(Stored data)
******************************

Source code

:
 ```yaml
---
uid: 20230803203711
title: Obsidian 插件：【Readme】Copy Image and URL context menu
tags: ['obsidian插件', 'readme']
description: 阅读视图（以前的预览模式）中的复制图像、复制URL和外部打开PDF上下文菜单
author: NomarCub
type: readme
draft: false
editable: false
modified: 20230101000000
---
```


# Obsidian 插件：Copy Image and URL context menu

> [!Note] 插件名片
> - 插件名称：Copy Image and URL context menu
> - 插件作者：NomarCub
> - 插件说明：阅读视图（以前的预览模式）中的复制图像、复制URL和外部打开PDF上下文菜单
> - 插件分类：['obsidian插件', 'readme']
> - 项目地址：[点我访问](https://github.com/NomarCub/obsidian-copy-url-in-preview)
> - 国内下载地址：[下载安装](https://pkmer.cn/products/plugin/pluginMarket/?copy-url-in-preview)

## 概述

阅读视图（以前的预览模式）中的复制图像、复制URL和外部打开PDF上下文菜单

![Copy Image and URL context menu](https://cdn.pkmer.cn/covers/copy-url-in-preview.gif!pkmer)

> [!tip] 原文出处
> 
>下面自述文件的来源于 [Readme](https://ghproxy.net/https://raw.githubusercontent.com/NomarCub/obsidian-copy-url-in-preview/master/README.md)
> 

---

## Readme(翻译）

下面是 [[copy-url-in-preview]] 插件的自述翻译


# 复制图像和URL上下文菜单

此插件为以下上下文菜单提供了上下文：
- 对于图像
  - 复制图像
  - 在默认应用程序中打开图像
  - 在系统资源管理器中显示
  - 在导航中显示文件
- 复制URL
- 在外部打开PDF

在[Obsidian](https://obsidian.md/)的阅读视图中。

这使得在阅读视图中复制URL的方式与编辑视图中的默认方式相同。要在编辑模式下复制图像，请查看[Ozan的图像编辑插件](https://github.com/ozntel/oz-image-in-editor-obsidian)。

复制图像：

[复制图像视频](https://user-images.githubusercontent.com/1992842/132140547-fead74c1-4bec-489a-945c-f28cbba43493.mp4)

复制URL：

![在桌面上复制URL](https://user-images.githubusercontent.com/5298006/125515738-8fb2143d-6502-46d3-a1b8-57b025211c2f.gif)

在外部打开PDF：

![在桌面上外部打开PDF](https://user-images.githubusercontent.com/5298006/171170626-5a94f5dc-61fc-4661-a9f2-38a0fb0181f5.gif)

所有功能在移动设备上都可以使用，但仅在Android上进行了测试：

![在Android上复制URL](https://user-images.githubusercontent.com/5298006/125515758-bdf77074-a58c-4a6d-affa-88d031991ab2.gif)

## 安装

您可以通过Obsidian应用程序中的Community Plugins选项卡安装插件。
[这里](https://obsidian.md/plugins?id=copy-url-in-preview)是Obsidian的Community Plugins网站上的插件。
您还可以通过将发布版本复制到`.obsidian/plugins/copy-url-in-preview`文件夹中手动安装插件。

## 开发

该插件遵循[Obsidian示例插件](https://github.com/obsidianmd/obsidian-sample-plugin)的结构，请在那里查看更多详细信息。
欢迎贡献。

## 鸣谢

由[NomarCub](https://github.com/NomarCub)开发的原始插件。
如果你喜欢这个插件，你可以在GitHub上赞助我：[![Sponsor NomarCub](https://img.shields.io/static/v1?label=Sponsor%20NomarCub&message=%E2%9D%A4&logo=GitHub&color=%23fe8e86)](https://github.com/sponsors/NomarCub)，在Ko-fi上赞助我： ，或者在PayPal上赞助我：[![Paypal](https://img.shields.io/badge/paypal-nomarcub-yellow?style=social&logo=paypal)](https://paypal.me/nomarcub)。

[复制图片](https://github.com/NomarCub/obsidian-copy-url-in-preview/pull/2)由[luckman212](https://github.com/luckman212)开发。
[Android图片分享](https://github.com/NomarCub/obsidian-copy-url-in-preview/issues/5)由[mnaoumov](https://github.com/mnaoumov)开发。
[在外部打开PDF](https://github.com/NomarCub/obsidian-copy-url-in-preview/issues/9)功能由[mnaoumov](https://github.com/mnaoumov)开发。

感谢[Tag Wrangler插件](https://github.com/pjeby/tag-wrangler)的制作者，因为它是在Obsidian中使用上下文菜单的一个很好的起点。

******************************

PROBLEM —
Only the lines from the first line of the records through the line with "- 插件分类：['obsidian插件', 'readme']" should be reproduced, exactly and with nothing added.

SOLUTION FOR THIS EXERCISE —
Source code

:
 ```yaml
---
uid: 20230803203711
title: Obsidian 插件：【Readme】Copy Image and URL context menu
tags: ['obsidian插件', 'readme']
description: 阅读视图（以前的预览模式）中的复制图像、复制URL和外部打开PDF上下文菜单
author: NomarCub
type: readme
draft: false
editable: false
modified: 20230101000000
---
```


# Obsidian 插件：Copy Image and URL context menu

> [!Note] 插件名片
> - 插件名称：Copy Image and URL context menu
> - 插件作者：NomarCub
> - 插件说明：阅读视图（以前的预览模式）中的复制图像、复制URL和外部打开PDF上下文菜单
> - 插件分类：['obsidian插件', 'readme']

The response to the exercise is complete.